§ PROVIDED MATERIAL:
————————

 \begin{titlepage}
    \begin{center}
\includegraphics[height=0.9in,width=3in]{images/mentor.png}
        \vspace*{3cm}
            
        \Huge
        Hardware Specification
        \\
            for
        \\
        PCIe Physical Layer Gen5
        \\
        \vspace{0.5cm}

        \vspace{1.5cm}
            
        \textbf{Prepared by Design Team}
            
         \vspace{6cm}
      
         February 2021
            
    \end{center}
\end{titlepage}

————————

§ PROBLEM TO WORK ON: The data must be retyped in full, exactly as it reads.

§ PROBLEM SOLUTION:
 \begin{titlepage}
    \begin{center}
\includegraphics[height=0.9in,width=3in]{images/mentor.png}
        \vspace*{3cm}
            
        \Huge
        Hardware Specification
        \\
            for
        \\
        PCIe Physical Layer Gen5
        \\
        \vspace{0.5cm}

        \vspace{1.5cm}
            
        \textbf{Prepared by Design Team}
            
         \vspace{6cm}
      
         February 2021
            
    \end{center}
\end{titlepage}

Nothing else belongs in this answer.